Harvard Professor Speaks Out on Alien Abduction



February 24, 2004
By Tom Sharpe, The New Mexican

A Boston filmmaker whose recent documentary focuses on people who claim they were abducted by space aliens says she looks forward to returning to New Mexico where people are open to unconventional thinking.

When Laura Chilten's film Touched was screened at Santa Fe Film Festival in December, about one-fourth of the people in the standing-room-only audience indicated they had experience with beings from other planets, according to a festival news release.

"It was a very, very welcoming, curious audience," Chilten said in a telephone interview last week from her Boston home. "I'm used to very skeptical people in the audience."

Chilten, who describes herself as agnostic on the subject of space aliens, said she is at a loss for words to explain abductions, so she is pleased this week's screenings will be attended by John E. Mack, a Harvard psychiatrist known for his work with "abductees."

"I'm just a lowly filmmaker," she said. "This time, I'm going to sit back and let him do the Q&A."

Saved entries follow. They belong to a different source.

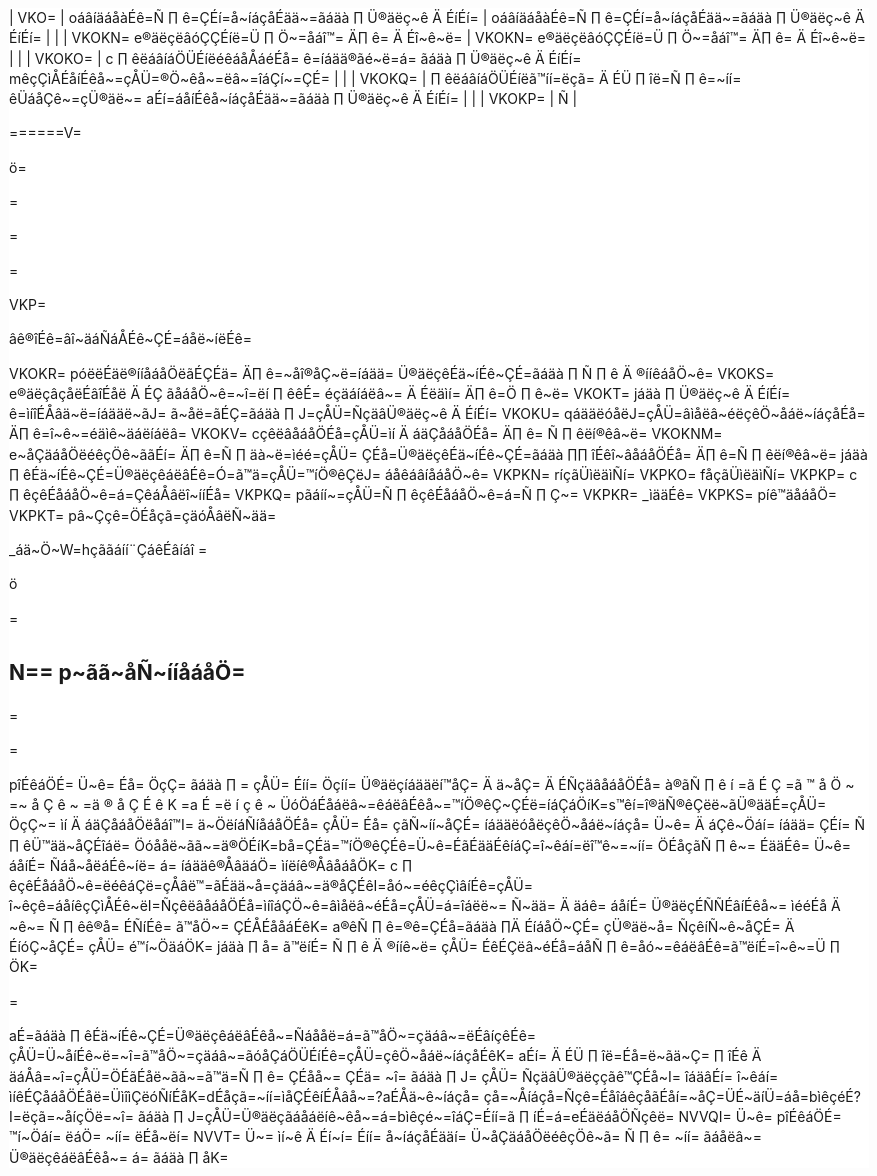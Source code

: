 | VKO=        | oáâíäáåàÉê=Ñ ∏ ê=ÇÉí=å~íáçåÉää~=ãáäà ∏ Ü®äëç~ê Ä ÉíÉí=                    | oáâíäáåàÉê=Ñ ∏ ê=ÇÉí=å~íáçåÉää~=ãáäà ∏ Ü®äëç~ê Ä ÉíÉí=                                                 |
|             | VKOKN= e®äëçëâóÇÇÉíë=Ü ∏ Ö~=åáî™= Ä∏ ê= Ä Éî~ê~ë=                         | VKOKN= e®äëçëâóÇÇÉíë=Ü ∏ Ö~=åáî™= Ä∏ ê= Ä Éî~ê~ë=                                                      |
|             | VKOKO=                                                                    | c ∏ êëáâíáÖÜÉíëéêáåÅáéÉå= ê=íáää®ãé~ë=á= ãáäà ∏ Ü®äëç~ê Ä ÉíÉí= mêçÇìÅÉåíÉêå~=çÅÜ=®Ö~êå~=ëâ~=îáÇí~=ÇÉ= |
|             | VKOKQ=                                                                    | ∏ êëáâíáÖÜÉíëã™íí=ëçã= Ä ÉÜ ∏ îë=Ñ ∏ ê=~íí= êÜáåÇê~=çÜ®äë~= aÉí=áåíÉêå~íáçåÉää~=ãáäà ∏ Ü®äëç~ê Ä ÉíÉí= |
|             | VKOKP=                                                                    | Ñ                                                                                                      |

======V=

ö=

=

=

=

VKP=

âê®îÉê=âî~äáÑáÅÉê~ÇÉ=áåë~íëÉê=

VKOKR= póëëÉäë®ííåáåÖëãÉÇÉä= Ä∏ ê=~åî®åÇ~ë=íáää= Ü®äëçêÉä~íÉê~ÇÉ=ãáäà ∏ Ñ ∏ ê Ä ®ííêáåÖ~ê= VKOKS= e®äëçâçåëÉâîÉåë Ä ÉÇ ãåáåÖ~ê=~î=ëí ∏ êêÉ= éçäáíáëâ~= Ä Éëäìí= Ä∏ ê=Ö ∏ ê~ë= VKOKT= jáäà ∏ Ü®äëç~ê Ä ÉíÉí= ê=ìíîÉÅâä~ë=íáääë~ãJ= ã~åë=ãÉÇ=ãáäà ∏ J=çÅÜ=ÑçäâÜ®äëç~ê Ä ÉíÉí= VKOKU= qáääëóåëJ=çÅÜ=âìåëâ~éëçêÖ~åáë~íáçåÉå= Ä∏ ê=î~ê~=éäìê~äáëíáëâ= VKOKV= cçêëâåáåÖÉå=çÅÜ=ìí Ä áäÇåáåÖÉå= Ä∏ ê= Ñ ∏ êëí®êâ~ë= VKOKNM= e~åÇäáåÖëéêçÖê~ããÉí= Ä∏ ê=Ñ ∏ äà~ë=ìéé=çÅÜ= ÇÉå=Ü®äëçêÉä~íÉê~ÇÉ=ãáäà ∏∏ îÉêî~âåáåÖÉå= Ä∏ ê=Ñ ∏ êëí®êâ~ë= jáäà ∏ êÉä~íÉê~ÇÉ=Ü®äëçêáëâÉê=Ó=ã™ä=çÅÜ=™íÖ®êÇëJ= áåêáâíåáåÖ~ê= VKPKN= ríçãÜìëäìÑí= VKPKO= fåçãÜìëäìÑí= VKPKP= c ∏ êçêÉåáåÖ~ê=á=ÇêáÅâëî~ííÉå= VKPKQ= pãáíí~=çÅÜ=Ñ ∏ êçêÉåáåÖ~ê=á=Ñ ∏ Ç~= VKPKR= \_ìääÉê= VKPKS= píê™äåáåÖ= VKPKT= pâ~Ççê=ÖÉåçã=çäóÅâëÑ~ää=

\_áä~Ö~W=hçããáíí¨ÇáêÉâíáî =

ö

=

## N== p~ãã~åÑ~ííåáåÖ=

=

=

pîÉêáÖÉ= Ü~ê= Éå= ÖçÇ= ãáäà ∏ = çÅÜ= Éíí= Öçíí= Ü®äëçíáääëí™åÇ= Ä ä~åÇ= Ä ÉÑçäâåáåÖÉå= à®ãÑ ∏ ê í =ã É Ç =ã ™ å Ö ~ =~ å Ç ê ~ =ä ® å Ç É ê K =a É =ë í ç ê ~ ÜóÖáÉåáëâ~=êáëâÉêå~=™íÖ®êÇ~ÇÉë=íáÇáÖíK=s™êí=î®äÑ®êÇëë~ãÜ®ääÉ=çÅÜ= ÖçÇ~= ìí Ä áäÇåáåÖëåáî™I= ä~ÖëíáÑíåáåÖÉå= çÅÜ= Éå= çãÑ~íí~åÇÉ= íáääëóåëçêÖ~åáë~íáçå= Ü~ê= Ä áÇê~Öáí= íáää= ÇÉí= Ñ ∏ êÜ™ää~åÇÉîáë= Öóååë~ãã~=ä®ÖÉíK=bå=ÇÉä=™íÖ®êÇÉê=Ü~ê=ÉãÉääÉêíáÇ=î~êáí=ëî™ê~=~íí= ÖÉåçãÑ ∏ ê~= ÉääÉê= Ü~ê= áåíÉ= Ñáå~åëáÉê~íë= á= íáääê®ÅâäáÖ= ìíëíê®ÅâåáåÖK= c ∏ êçêÉåáåÖ~ê=ëéêáÇë=çÅâë™=ãÉää~å=çäáâ~=ä®åÇÉêI=åó~=éêçÇìâíÉê=çÅÜ= î~êçê=áåíêçÇìÅÉê~ëI=ÑçêëâåáåÖÉå=ìíîáÇÖ~ê=âìåëâ~éÉå=çÅÜ=á=îáëë~= Ñ~ää= Ä äáê= áåíÉ= Ü®äëçÉÑÑÉâíÉêå~= ìééÉå Ä ~ê~= Ñ ∏ êê®å= ÉÑíÉê= ã™åÖ~= ÇÉÅÉååáÉêK= a®êÑ ∏ ê=®ê=ÇÉå=ãáäà ∏Ä ÉíáåÖ~ÇÉ= çÜ®äë~å= ÑçêíÑ~ê~åÇÉ= Ä ÉíóÇ~åÇÉ= çÅÜ= é™í~ÖäáÖK= jáäà ∏ å= ã™ëíÉ= Ñ ∏ ê Ä ®ííê~ë= çÅÜ= ÉêÉÇëâ~éÉå=áåÑ ∏ ê=åó~=êáëâÉê=ã™ëíÉ=î~ê~=Ü ∏ ÖK=

=

aÉ=ãáäà ∏ êÉä~íÉê~ÇÉ=Ü®äëçêáëâÉêå~=Ñáååë=á=ã™åÖ~=çäáâ~=ëÉâíçêÉê= çÅÜ=Ü~åíÉê~ë=~î=ã™åÖ~=çäáâ~=ãóåÇáÖÜÉíÉê=çÅÜ=çêÖ~åáë~íáçåÉêK= aÉí= Ä ÉÜ ∏ îë=Éå=ë~ãä~Ç= ∏ îÉê Ä äáÅâ=~î=çÅÜ=ÖÉãÉåë~ãã~=ã™ä=Ñ ∏ ê= ÇÉåå~= ÇÉä= ~î= ãáäà ∏ J= çÅÜ= ÑçäâÜ®äëççãê™ÇÉå~I= îáäâÉí= î~êáí= ìíêÉÇåáåÖÉåë=ÜìîìÇëóÑíÉåK=dÉåçã=~íí=ìåÇÉêíÉÅâå~=?aÉÅä~ê~íáçå= çå=~Åíáçå=Ñçê=ÉåîáêçåãÉåí=~åÇ=ÜÉ~äíÜ=áå=bìêçéÉ?I=ëçã=~åíçÖë=~î= ãáäà ∏ J=çÅÜ=Ü®äëçãáåáëíê~êå~=á=bìêçé~=îáÇ=Éíí=ã ∏ íÉ=á=eÉäëáåÖÑçêë= NVVQI= Ü~ê= pîÉêáÖÉ= ™í~Öáí= ëáÖ= ~íí= ëÉå~ëí= NVVT= Ü~= ìí~ê Ä Éí~í= Éíí= å~íáçåÉääí= Ü~åÇäáåÖëéêçÖê~ã= Ñ ∏ ê= ~íí= ãáåëâ~= Ü®äëçêáëâÉêå~= á= ãáäà ∏ åK=
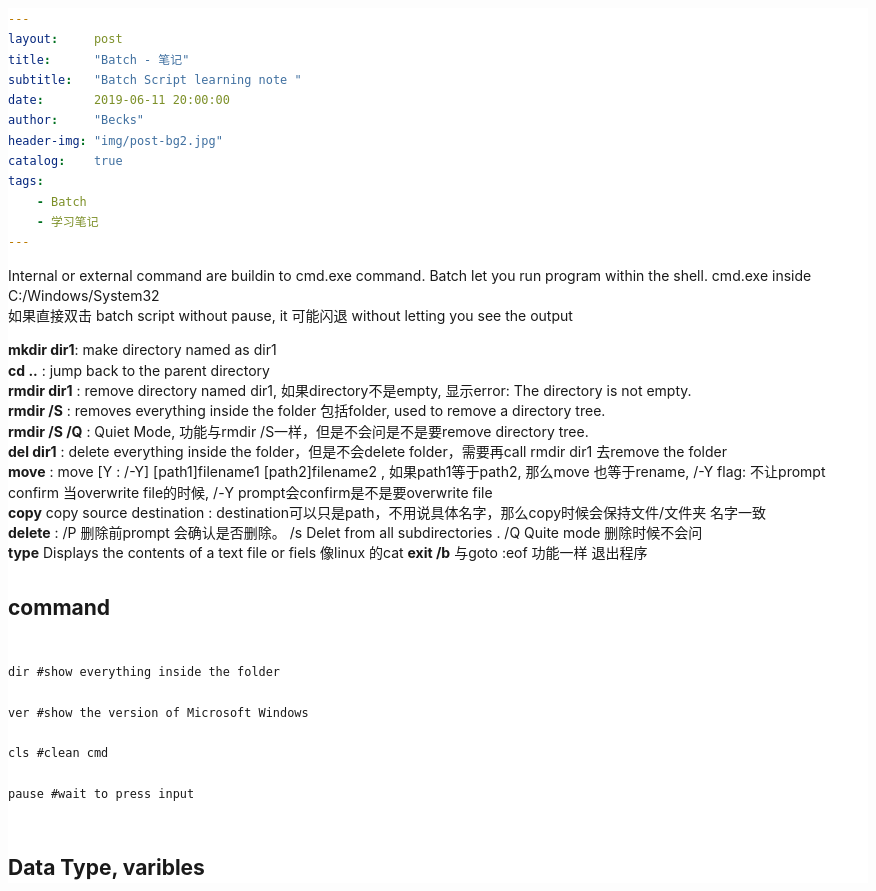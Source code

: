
 ```yaml
---
layout:     post
title:      "Batch - 笔记"
subtitle:   "Batch Script learning note "
date:       2019-06-11 20:00:00
author:     "Becks"
header-img: "img/post-bg2.jpg"
catalog:    true
tags:
    - Batch
    - 学习笔记
---
```


Internal or external command are buildin to cmd.exe command. Batch let you run program within the shell. cmd.exe inside C:/Windows/System32 <br/>
如果直接双击 batch script without pause, it 可能闪退 without letting you see the output


**mkdir dir1**: make directory named as dir1 <br/>
**cd ..** : jump back to the parent directory <br/>
**rmdir dir1** : remove directory named dir1, 如果directory不是empty, 显示error: The directory is not empty. <br/>
**rmdir /S** : removes everything inside the folder 包括folder, used to remove a directory tree. <br/>
**rmdir /S /Q** : Quiet Mode, 功能与rmdir /S一样，但是不会问是不是要remove directory tree. <br/>
**del dir1** : delete everything inside the folder，但是不会delete folder，需要再call rmdir dir1 去remove the folder <br/>
**move** : move [Y : /-Y] [path1]filename1 [path2]filename2 , 如果path1等于path2, 那么move 也等于rename,    /-Y flag: 不让prompt confirm 当overwrite file的时候, /-Y prompt会confirm是不是要overwrite file <br/>
**copy** copy source destination : destination可以只是path，不用说具体名字，那么copy时候会保持文件/文件夹 名字一致 <br/>
**delete** : /P 删除前prompt 会确认是否删除。 /s Delet from all subdirectories . /Q Quite mode 删除时候不会问 <br/>
**type** Displays the contents of a text file or fiels 像linux 的cat 
**exit /b** 与goto :eof 功能一样 退出程序

## command

```shell

dir #show everything inside the folder 

ver #show the version of Microsoft Windows

cls #clean cmd 

pause #wait to press input 


```

## Data Type, varibles
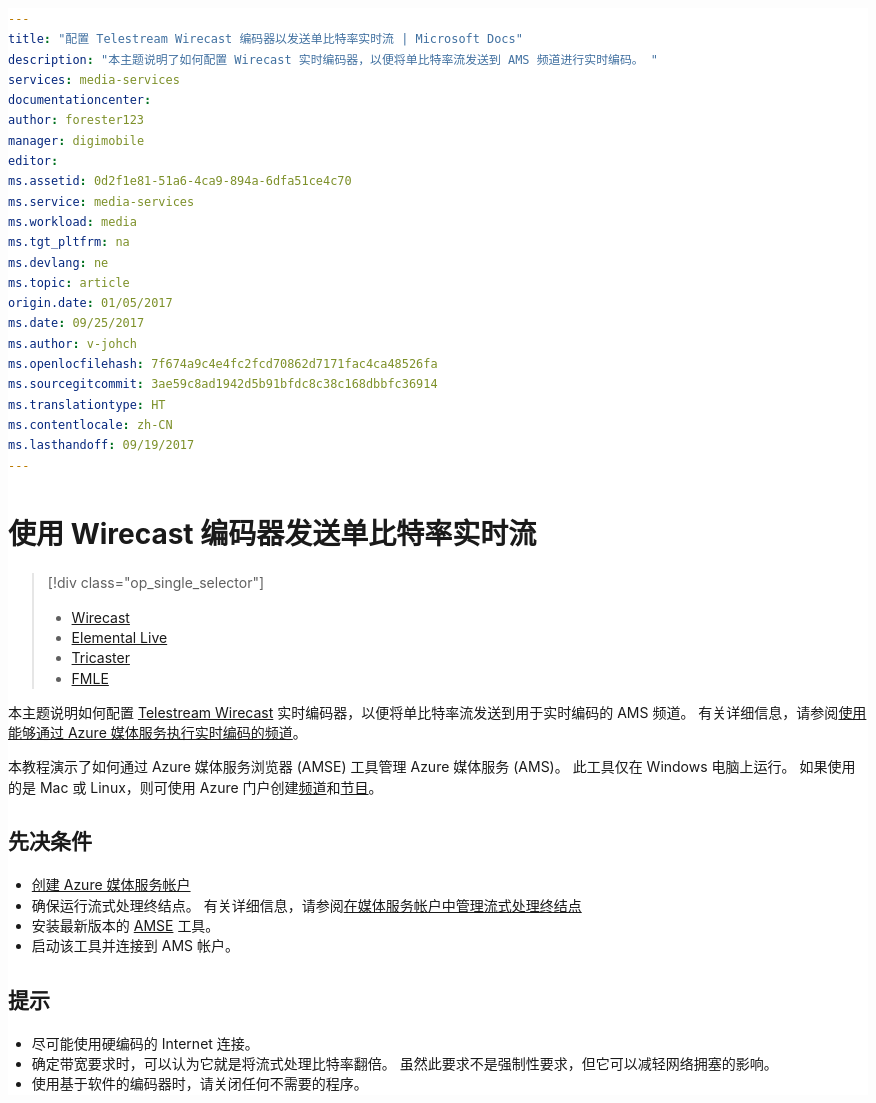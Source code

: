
 ```yaml
---
title: "配置 Telestream Wirecast 编码器以发送单比特率实时流 | Microsoft Docs"
description: "本主题说明了如何配置 Wirecast 实时编码器，以便将单比特率流发送到 AMS 频道进行实时编码。 "
services: media-services
documentationcenter: 
author: forester123
manager: digimobile
editor: 
ms.assetid: 0d2f1e81-51a6-4ca9-894a-6dfa51ce4c70
ms.service: media-services
ms.workload: media
ms.tgt_pltfrm: na
ms.devlang: ne
ms.topic: article
origin.date: 01/05/2017
ms.date: 09/25/2017
ms.author: v-johch
ms.openlocfilehash: 7f674a9c4e4fc2fcd70862d7171fac4ca48526fa
ms.sourcegitcommit: 3ae59c8ad1942d5b91bfdc8c38c168dbbfc36914
ms.translationtype: HT
ms.contentlocale: zh-CN
ms.lasthandoff: 09/19/2017
---
```

# <a name="use-the-wirecast-encoder-to-send-a-single-bitrate-live-stream"></a>使用 Wirecast 编码器发送单比特率实时流
> [!div class="op_single_selector"]
> * [Wirecast](media-services-configure-wirecast-live-encoder.md)
> * [Elemental Live](media-services-configure-elemental-live-encoder.md)
> * [Tricaster](media-services-configure-tricaster-live-encoder.md)
> * [FMLE](media-services-configure-fmle-live-encoder.md)
>
>

本主题说明如何配置 [Telestream Wirecast](http://www.telestream.net/wirecast/overview.htm) 实时编码器，以便将单比特率流发送到用于实时编码的 AMS 频道。  有关详细信息，请参阅[使用能够通过 Azure 媒体服务执行实时编码的频道](media-services-manage-live-encoder-enabled-channels.md)。

本教程演示了如何通过 Azure 媒体服务浏览器 (AMSE) 工具管理 Azure 媒体服务 (AMS)。 此工具仅在 Windows 电脑上运行。 如果使用的是 Mac 或 Linux，则可使用 Azure 门户创建[频道](media-services-portal-creating-live-encoder-enabled-channel.md#create-a-channel)和[节目](media-services-portal-creating-live-encoder-enabled-channel.md)。

## <a name="prerequisites"></a>先决条件
* [创建 Azure 媒体服务帐户](media-services-portal-create-account.md)
* 确保运行流式处理终结点。 有关详细信息，请参阅[在媒体服务帐户中管理流式处理终结点](media-services-portal-manage-streaming-endpoints.md)
* 安装最新版本的 [AMSE](https://github.com/Azure/Azure-Media-Services-Explorer) 工具。
* 启动该工具并连接到 AMS 帐户。

## <a name="tips"></a>提示
* 尽可能使用硬编码的 Internet 连接。
* 确定带宽要求时，可以认为它就是将流式处理比特率翻倍。 虽然此要求不是强制性要求，但它可以减轻网络拥塞的影响。
* 使用基于软件的编码器时，请关闭任何不需要的程序。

Chilten said Mack approached her after seeing her previous documentaries, The Jew in the Lotus, about rabbis who visit the Dalai Lama in India, and Twist and Shout, about Tourette's syndrome.

She said she wasn't even interested in abductions at first, but agreed to meet with Mack and his patients because they were at an event with free food.

"I'll go anywhere with free food," she said. "But I was really reluctant. I thought, 'Why doesn't he just let me alone?' and then I heard them speak and their stories sort of blew me away."

Chilten recalled a woman who broke into tears when she tried to explain what it was like to touch an alien.

"For me, it wasn't whether the aliens exist or not or whether the story was real or not," she said. "What was real was that longing for connection, and that's what drew me in."

Touched focuses on two people who have had what Chilten calls "the classic abduction experience."

"You're lying in bed. You're awakened," she said. "There's a bright light. You become paralyzed and are lifted, floated, brought into a spaceship. Experiments are done on them, and then they are brought back into the bed. Most of the time, they don't remember. They become amnesiac in the morning. ... Generally, something happens at some point where it permeates their consciousness and they start to remember pieces, more and more. Then it sort of opens the door."

The most extensive interviews are with Karin, a single woman; Peter, a married man, and his wife, Jamy, who claims no contact but struggles with her husband's belief he is being bred to a female space alien.

"It feels like she's my real wife," Peter tells Mack in an audiotape of a "regression" session, which is included in the film.

"In so many ways, she's me," Chilten said of Jamy. "She's the one I identify with. ...

"In some ways, it might be her that would surprise you most ... because a lot of times, these films are focused on the abduction experience and we don't look behind that ... and say, 'Who are these people? What's happened to them? How has it impacted their lives? Who were they before? Who are they now?' "

Even more intriguing than the abductees' stories are Mack's accounts of the troubles he encountered after beginning to study abductions.

Touched interviews a faculty investigator who says Mack is a biased researcher because he has become a UFO cult leader and an opportunist.

"If it was an opportunity," responds Mack, "it was an opportunity to commit professional suicide."

His defenders include a Vatican "demonologist" who remains open to the possibility of space aliens and Harvard law professor Alan Dershowitz, who says Harvard's "serious minds" welcome theology but not UFO-logy by harrumphing, "Angels, yes; extraterrestrials, no."

Mack, 74, started out his career conventionally by graduating from Harvard Medical School in 1955 and joining the psychology department at The Cambridge Hospital.

In 1977, he won a Pulitzer Prize for A Prince of Our Disorder, a biography of T.E. Lawrence, the psychologically complex British military officer who fomented Arab nationalism on the eve of the First World War.

By Mack's own admission, his life began to change in 1989 when he met Budd Hopkins, a New York City artist working with abductees.

In Mack's 1994 book, Abductions, he says the abductees' descriptions of space aliens -- with gray reptilian skin, large heads and almond-shaped eyes -- are so similar that he is convinced they are not the products of imagination.

"Clinically, sometimes the most honest thing you can say is, 'There's something I don't know here,' " he said.

In his 1999 book, Passport to the Cosmos: Human Transformation and Alien Encounters, Mack goes even further out on a limb to suggest alien abductions might be a modern manifestation of an ancient phenomenon that has resulted in tales of gods, angels, demons and other supernatural beings -- things that tear at the fabric of what we call reality.

As Mack says in the film, "It's like somebody out there is trying to reach us."